Late 1108/Early 1109
- Raymond IV's son, Bertrand, lands at St Symeon and demands his father's districts in Antioch. He urges Tancred to jointly capture Jabala, but Tancred banishes him from the principality.
1109.
- March. Bertrand demands Raymond IV's inheritance near Tripoli, including fortresses captured by William Jordan. William Jordan swears fealty to Tancred in return for his assistance against Bertrand.
- April. Baldwin I summons Tancred and William Jordan in the name of the "church of Jerusalem" to the crusaders' camp at Tripoli, accusing them of injustices against Bertrand, Baldwin II and Joscelin I. The crusader leaders' council obliges Tancred to restore lands to Baldwin II and Joscelin. Baldwin I grants Tancred the Galilee in the Kingdom of Jerusalem. William Jordan is allowed to retain Tortosa (now Tartus in Syria) and Arqah as Tancred's vassal, but he is soon murdered and his domain is seized by Bertrand.

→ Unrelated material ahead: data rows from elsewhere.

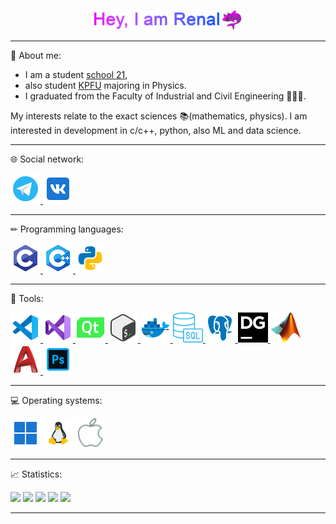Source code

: <p id="header" align="center">
  <img src="https://github.com/JoKeRooo7/JoKeRooo7/raw/develop/gift/my_name.gif" alt="your_gif"
   width="200" height="28">
  <img src="https://github.com/JoKeRooo7/JoKeRooo7/blob/develop/image/devil_shark.png"
  alt="emoji_cat_in_shark" width="32" height="32" >
</p>

---

💬 About me:

* I am a student [school 21](https://21-school.ru/), 
* also student [KPFU](https://kpfu.ru/) majoring in Physics. 
* I graduated from the Faculty of Industrial and Civil Engineering 👨‍🎓🔨.

  
My interests relate to the exact sciences 📚(mathematics, physics). I am interested in development in c/c++, python, also ML and data science.

---

🌐 Social network:

<a href="https://t.me/JoKeRooo7">
  <img src="https://github.com/JoKeRooo7/JoKeRooo7/blob/develop/icons/icons8-telegram-96.png" alt="your_gif" 
     width="48" height="48">
</a>
<a href="https://vk.com/jokerooo7">
  <img src="https://github.com/JoKeRooo7/JoKeRooo7/blob/develop/icons/icons8-vk-96.png" alt="your_gif" 
     width="48" height="48">
</a>

---

✏ Programming languages:

<a href="https://en.wikipedia.org/wiki/C_(programming_language)">
  <img src="https://github.com/JoKeRooo7/JoKeRooo7/blob/develop/icons/c_language.png" alt="your_gif" 
     width="48" height="48">
</a>
<a href="https://en.wikipedia.org/wiki/C%2B%2B">
  <img src="https://github.com/JoKeRooo7/JoKeRooo7/blob/develop/icons/cpp_langugage.png" alt="your_gif" 
     width="48" height="48">
</a>
<a href="https://www.python.org/">
  <img src="https://github.com/JoKeRooo7/JoKeRooo7/blob/develop/icons/icons8-%D0%BF%D0%B8%D1%82%D0%BE%D0%BD-240.png" alt="your_gif" 
     width="48" height="48">
</a>

___

🔧 Tools:

<a href="https://code.visualstudio.com/">
  <img src="https://github.com/JoKeRooo7/JoKeRooo7/blob/develop/icons/icons8-visual-studio-code-2019-96.png" alt="your_gif" 
     width="48" height="48">
</a>
<a href="https://visualstudio.microsoft.com/">
  <img src="https://github.com/JoKeRooo7/JoKeRooo7/blob/develop/icons/icons8-visual-studio-96.png" alt="your_gif" 
     width="48" height="48">
</a>
<a href="https://www.qt.io/">
  <img src="https://github.com/JoKeRooo7/JoKeRooo7/blob/develop/icons/icons8-qt-100.png" alt="your_gif" 
     width="48" height="48">
</a>
<a href="https://en.wikipedia.org/wiki/Bash_(Unix_shell)">
  <img src="https://github.com/JoKeRooo7/JoKeRooo7/blob/develop/icons/bash.png" alt="your_gif" 
     width="48" height="48">
</a>
<a href="https://www.docker.com/">
  <img src="https://github.com/JoKeRooo7/JoKeRooo7/blob/develop/icons/icons8-docker-240.png" alt="your_gif" 
     width="48" height="48">
</a>
<a href="https://en.wikipedia.org/wiki/SQL">
  <img src="https://github.com/JoKeRooo7/JoKeRooo7/blob/develop/icons/icons8-sql-60%20(1).png" alt="your_gif" 
     width="48" height="48">
</a>
<a href="https://www.postgresql.org/">
  <img src="https://github.com/JoKeRooo7/JoKeRooo7/blob/develop/icons/icons8-postgresql-96.png" alt="your_gif" 
     width="48" height="48">
</a>
<a href="https://www.jetbrains.com/ru-ru/datagrip/">
  <img src="https://github.com/JoKeRooo7/JoKeRooo7/blob/develop/icons/datagrip.svg" alt="your_gif" 
     width="48" height="48">
</a>
<a href="https://www.mathworks.com/products/matlab.html">
  <img src="https://github.com/JoKeRooo7/JoKeRooo7/blob/develop/icons/Matlab_Logo.png" alt="your_gif" 
     width="48" height="48">
</a>
<a href="https://autocad.ru/">
<img src="https://github.com/JoKeRooo7/JoKeRooo7/blob/develop/icons/autocad.png" alt="your_gif" 
   width="48" height="48">
</a>
<a href="https://www.adobe.com/ru/products/photoshop.html">
  <img src="https://github.com/JoKeRooo7/JoKeRooo7/blob/develop/icons/icons8-photoshop-96.png" alt="your_gif" 
     width="48" height="48">
</a>

___

💻 Operating systems:

<img src="https://github.com/JoKeRooo7/JoKeRooo7/blob/develop/icons/icons8-windows-11-96.png" alt="your_gif" 
   width="48" height="48">
<img src="https://github.com/JoKeRooo7/JoKeRooo7/blob/develop/icons/inux.png" alt="your_gif" 
   width="48" height="48">
<img src="https://github.com/JoKeRooo7/JoKeRooo7/blob/develop/icons/icons8-macos-100.png" alt="your_gif" 
   width="48" height="48">

___

📈 Statistics:


![](https://github-profile-summary-cards.vercel.app/api/cards/profile-details?username=JoKeRooo7&theme=github_dark)
![](https://github-profile-summary-cards.vercel.app/api/cards/most-commit-language?username=JoKeRooo7&theme=github_dark)
![](https://github-profile-summary-cards.vercel.app/api/cards/repos-per-language?username=JoKeRooo7&theme=github_dark)
![](https://github-profile-summary-cards.vercel.app/api/cards/stats?username=JoKeRooo7&theme=github_dark)
![](https://github-profile-summary-cards.vercel.app/api/cards/productive-time?username=JoKeRooo7&github_dark)

___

- May. Tancred captures Baniyas and Jabala.
1110
- April–May. Mawdud, the atabeg of Mosul, Sökmen el-Kutbî, the Seljuq ruler of Armenia, and the Artuqid emir Ilghazi, invade Edessa. Baldwin II accuses Tancrod of having incited the invasion.

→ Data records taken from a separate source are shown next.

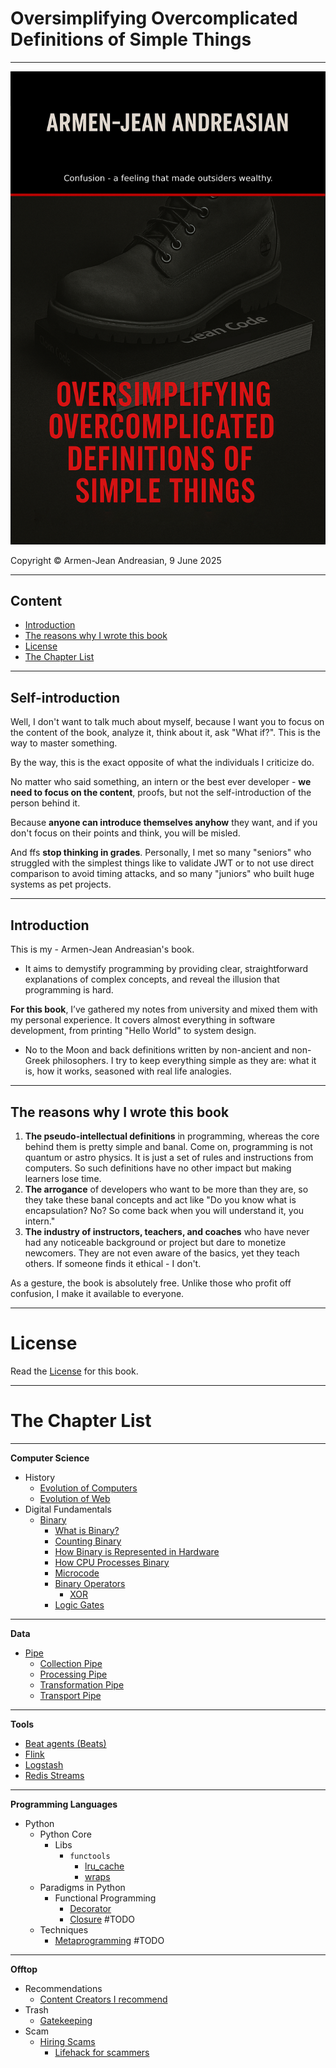 # Oversimplifying Overcomplicated Definitions of Simple Things

---
![cover.png](.github/img/cover.png)

Copyright © Armen-Jean Andreasian, 9 June 2025

---
## Content

- [Introduction](#introduction)
- [The reasons why I wrote this book](#the-reasons-why-i-wrote-this-book)
- [License](#license)
- [The Chapter List](#the-chapter-list)

---
## Self-introduction

Well, I don't want to talk much about myself, because I want you to focus on the content of the book, analyze it, think about it, ask "What if?". This is the way to master something.

By the way, this is the exact opposite of what the individuals I criticize do.

No matter who said something, an intern or the best ever developer - **we need to focus on the content**, proofs, but not the self-introduction of the person behind it.

Because **anyone can introduce themselves anyhow** they want, and if you don't focus on their points and think, you will be misled.

And ffs **stop thinking in grades**. Personally, I met so many "seniors" who struggled with the simplest things like to validate JWT or to not use direct comparison to avoid timing attacks, and so many "juniors" who built huge systems as pet projects.

---
## Introduction

This is my - Armen-Jean Andreasian's book. 

- It aims to demystify programming by providing clear, straightforward explanations of complex concepts, and reveal the illusion that programming is hard.

**For this book**, I’ve gathered my notes from university and mixed them with my personal experience. It covers almost everything in software development, from printing "Hello World" to system design.

- No to the Moon and back definitions written by non-ancient and non-Greek philosophers. I try to keep everything simple as they are: what it is, how it works, seasoned with real life analogies.

---
## The reasons why I wrote this book

1. **The pseudo-intellectual definitions** in programming, whereas the core behind them is pretty simple and banal. Come on, programming is not quantum or astro physics. It is just a set of rules and instructions from computers. So such definitions have no other impact but making learners lose time.
2. **The arrogance** of developers who want to be more than they are, so they take these banal concepts and act like "Do you know what is encapsulation? No? So come back when you will understand it, you intern."
3. **The industry of instructors, teachers, and coaches** who have never had any noticeable background or project but dare to monetize newcomers. They are not even aware of the basics, yet they teach others. If someone finds it ethical - I don't.

As a gesture, the book is absolutely free. Unlike those who profit off confusion, I make it available to everyone.

---
# License
Read the [License](License.md) for this book.


----
# The Chapter List

---
**Computer Science**
- History
  - [Evolution of Computers](Computer%20Science/History/Evolution%20of%20Computers.md)
  - [Evolution of Web](Computer%20Science/History/Evolution%20of%20Web.md)
- Digital Fundamentals
  - [Binary](Computer%20Science/Digital%20Fundamentals/Binary/README.md)
    - [What is Binary?](Computer%20Science/Digital%20Fundamentals/Binary/What%20is%20binary.md)
    - [Counting Binary](Computer%20Science/Digital%20Fundamentals/Binary/Counting%20Binary.md)
    - [How Binary is Represented in Hardware](Computer%20Science/Digital%20Fundamentals/Binary/How%20Binary%20is%20Represented%20in%20Hardware.md)
    - [How CPU Processes Binary](Computer%20Science/Digital%20Fundamentals/Binary/How%20CPU%20Processes%20Binary.md)
    - [Microcode](Computer%20Science/Digital%20Fundamentals/Binary/Microcode.md)
    - [Binary Operators](Computer%20Science/Digital%20Fundamentals/Binary/Binary%20Operators/README.md)
      - [XOR](Computer%20Science/Digital%20Fundamentals/Binary/Binary%20Operators/XOR.md) 
    - [Logic Gates](Computer%20Science/Digital%20Fundamentals/Binary/Logic%20Gates%20%26%20Binary%20Operators/Logic%20Gates.md)

---
**Data**
- [Pipe](Data/Pipe/Pipe.md)
  - [Collection Pipe](Data/Pipe/Types%20of%20Pipes/Collection%20Pipe.md)
  - [Processing Pipe](Data/Pipe/Types%20of%20Pipes/Processing%20Pipe.md)
  - [Transformation Pipe](Data/Pipe/Types%20of%20Pipes/Transformation%20Pipe.md)
  - [Transport Pipe](Data/Pipe/Types%20of%20Pipes/Transport%20Pipe.md)

---
**Tools**
- [Beat agents (Beats)](Tools/Beats/Beats.md)
- [Flink](Tools/Flink/Flink.md)
- [Logstash](Tools/Logstash/Logstash.md)
- [Redis Streams](Tools/Redis%20Streams/Redis%20Streams.md)

---
**Programming Languages**
- Python
  - Python Core
    - Libs
      - `functools`
        - [lru_cache](Programming%20Languages/Python/Python%20Core/Libs/functools/lru_cache.md)
        - [wraps](Programming%20Languages/Python/Python%20Core/Libs/functools/wraps.md)
  - Paradigms in Python
    - Functional Programming
      - [Decorator](Programming%20Languages/Python/Paradigms%20in%20Python/Functional%20Programming/Decorator/decorator.md)
      - [Closure](Programming%20Languages/Python/Paradigms%20in%20Python/Functional%20Programming/Closure/closure.md) #TODO
  - Techniques
    - [Metaprogramming](Programming%20Languages/Python/Techniques/Metaprogramming/metaprogramming.md) #TODO

---
**Offtop**
- Recommendations
  - [Content Creators I recommend](Offtop/Recommendations/Content%20Creators.md)
- Trash
  - [Gatekeeping](Offtop/Trash/Gatekeeping.md)
- Scam
  - [Hiring Scams](Offtop/Scam/Hiring%20Scams)
    - [Lifehack for scammers](Offtop/Scam/Hiring%20Scams/Lifehack%20for%20scammers.md)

- June. Baldwin I mediates a reconciliation between Tancred and Baldwin II, persuading Tancred to abandon his claims to sovereignty over Edessa.
1111
- March 5/7. Bohemond dies in Bari. His son, Bohemond II, inherits Taranto and Tancred continues to rule Antioch.
- Spring. Tancred fortifies Tell ibn-Mas'shar near Shaizar. The Munqidhite emir of Shaizar pays a tribute of 10,000 dinars to Tancred.

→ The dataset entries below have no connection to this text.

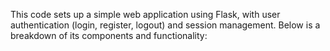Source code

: This code sets up a simple web application using Flask, with user authentication (login, register, logout) and session management. Below is a breakdown of its components and functionality:
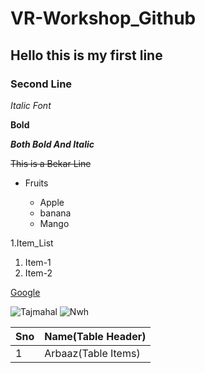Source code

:# VR-Workshop_Github
## Hello this is my first line
### Second Line
*Italic Font*

**Bold**

***Both Bold And Italic***

~~This is a Bekar Line~~

* Fruits

  * Apple
  * banana
  * Mango

1.Item_List

  1. Item-1
  2. Item-2
  
  
[Google](www.google.com)

![Tajmahal](https://www.thoughtco.com/thmb/l6mjGqVnMW8z53UcD86DE16ZG5c=/2576x2576/smart/filters:no_upscale()/sunrise-at-taj-mahal--agra--uttar-pradash--india-583682538-5b91840bc9e77c0050bdc67b.jpg)
![Nwh](https://m.media-amazon.com/images/M/MV5BMDUzNWJhZWQtYzU3Zi00M2NjLThjZjEtMTRmMjRmNzBmMWI2XkEyXkFqcGdeQXVyODIyOTEyMzY@._V1_.jpg)

Sno|Name(Table Header)
----|----
1|Arbaaz(Table Items)
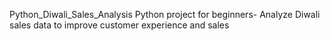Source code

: 
Python_Diwali_Sales_Analysis
Python project for beginners- Analyze Diwali sales data to improve customer experience and sales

- September. The emir of Shaizar makes an alliance with Mawdud. Mawdud invades the principality, but he avoids a pitched battle after reinforcements come from Jerusalem and Tripoli to Tancred's rescue.
- Autumn. The Byzantine envoy, Manuel Boutoumites, persuades Bertrand in Tripoli to promise military assistance to Alexios I against Tancred.
- October. Alexios I grants commercial privileges to the Pisans who pledge to fight against the Byzantines' enemies.
1112
- February. Bertrand dies. His son and successor, Pons, takes possession of the estates that Bertrand held in fief from Tancred with Tancred's concession.
- Easter. After lengthy negotiations, Baldwin I and Joscelin I refutes to conclude an alliance with the Byzantines against Antioch.
- Summer-Autumn. Kogh Vasil captures Hisn Mansur. Tancred invades Kogh Vasil's domains and captures Raban. He restores Raban to Kogh Vasil in return for two fortresses.
- December 12. Tancred dies.
1113
- Early. Tancred's nephew, Roger, becomes the ruler of Antioch and marries Baldwin II's sister, Cecilia of Le Bourcq. Tancred is styled as prince in contemporaneous documents. He demands tribute from the Muslim rulers of Aleppo and Shaizar.
1114
- November 13. An earthquake destroys the citadel at Mamistra and its garrison.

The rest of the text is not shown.